In Sambia verbot der Präsident die Verteilung der gentechnisch veränderten Nahrung, denn: Was geschieht, wenn sich der geschenkte Gen-Mais irgendwann mit den heimischen Sorten kreuzt? Auch hatte der Präsident Sorge, für immer den Anschluss an die Märkte jener Länder zu verlieren, die der Gentechnik kritisch gegenüberstanden.

Die Bevölkerung war zutiefst verunsichert, denn die Not nahm Tag für Tag zu, während nebenan die Getreidesilos mit dem Mais der UN bis oben gefüllt waren. Viele fürchteten sich vor dem Gen-Mais, weil sie glaubten, von den internationalen Konzernen als Versuchskaninchen missbraucht zu werden. Ängste, die nicht vollkommen aus der Luft gegriffen waren, wenn man sich die wilden Feldversuche von Pharmaforschern in Afrika vor Augen hält.

Schon im 16. Jahrhundert wurde der Mais von portugiesischen Seefahrern nach Afrika gebracht. Er eroberte den gesamten Kontinent, die Ernährungsgewohnheiten veränderten sich dramatisch. Noch immer ist Mais die Ackerfrucht mit der schnellsten Ausbreitung. Allein in Westafrika nahm nach Schätzungen des International Institute of Tropical Agriculture in Nigeria die Produktion in den Jahren von 1981 bis 1996 um 259 Prozent zu.

Die Vorteile sind sofort zu spüren: der hohe Ertrag, den der Mais bietet, seine gute Lagerfähigkeit. Die Nachteile zeigen sich erst später: dass Mais Wasser und Kunstdünger braucht, dass die Bauern die Samen für die ergiebigen Hybridsorten jedes Frühjahr neu kaufen müssen.

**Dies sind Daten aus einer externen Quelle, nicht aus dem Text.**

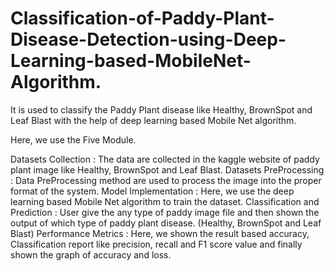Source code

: # Classification-of-Paddy-Plant-Disease-Detection-using-Deep-Learning-based-MobileNet-Algorithm.
It is used to classify the Paddy Plant disease like Healthy, BrownSpot and Leaf Blast with the help of deep learning based Mobile Net algorithm.

Here, we use the Five Module.

Datasets Collection : The data are collected in the kaggle website of paddy plant image like Healthy, BrownSpot and Leaf Blast.
Datasets PreProcessing : Data PreProcessing method are used to process the image into the proper format of the system.
Model Implementation : Here, we use the deep learning based Mobile Net algorithm to train the dataset.
Classification and Prediction :  User give the any type of paddy image file and then shown the output of which type of paddy plant disease. (Healthy, BrownSpot and Leaf Blast)
Performance Metrics : Here, we shown the result based accuracy, Classification report like precision, recall and F1 score value and finally shown the graph of accuracy and loss.
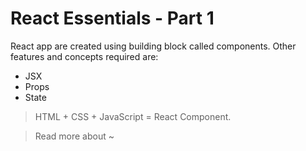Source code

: # React Essentials - Part 1

React app are created using building block called components.
Other features and concepts required are:
- JSX
- Props
- State

> HTML + CSS + JavaScript = React Component.

> Read more about ~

Weil sich all das kein Subsistenzbauer leisten kann, hat der Mais die Böden in manchen Regionen über Jahrzehnte ausgelaugt und ist für Schädlinge und Krankheiten extrem anfällig.

Vor allem verträgt Mais keine Dürre. In trockenen und wüstenhaften Zonen wie dem Sahel wirkt sich verheerend aus, dass die Menschen ihre traditionellen, klimaangepassten Getreidesorten und Feldfrüchte wie Fingerhirse, Bataten oder Sorghum ganz vergessen haben. An der Entwicklung dürreresistenter Maissorten wird gearbeitet. Internationale Bio-Tech- und Züchterfirmen werben damit für die Unersetzbarkeit der Gentechnologie. Doch die erste dürreresistente Sorte, die erprobt wird, ist am internationalen Maisforschungsinstitut in Simbabwe ganz konventionell gezüchtet worden.

Während der Versorgungskrise im südlichen Afrika lieferten die Amerikaner den größten Anteil der Nahrungsmittel. Nicht nur aus Barmherzigkeit. Andere Länder hatten sich längst darauf verständigt, Geld für Getreideaufkäufe in der Region zur Verfügung zu stellen. Die WTO-Verhandlungen drängen nun auch die amerikanische Regierung in diese Richtung. Aber die besteht darauf, dass ihre Hilfe made in USA ist. Eine versteckte Agrar-Subvention: Der Staat kauft heimische Überschüsse auf und verteilt sie in alle Welt – dagegen kann kein regionaler Anbieter konkurrieren.

Auch das Welternährungsprogramm WFP ist ein Kanal, die Welt an Gen-Food zu gewöhnen. Die USA sind der mit Abstand wichtigste Spender. So verwundert es nicht, dass der WFP-Chef James Morris eine entsprechend Gen-Food-freundliche Hilfsphilosophie vertritt. Auch für Afrika hatte man am Ende eine einvernehmliche Lösung gefunden: Der genetisch veränderte Mais darf nur als Mehl verteilt werden, damit er nicht mehr aussaatfähig ist. Die Ironie der Geschichte: Sambier und Simbabwer verzehren vermutlich seit Jahren genveränderte Nahrungsmittel – importiert aus Südafrika, der riesigen Kornkammer im Süden des Kontinents.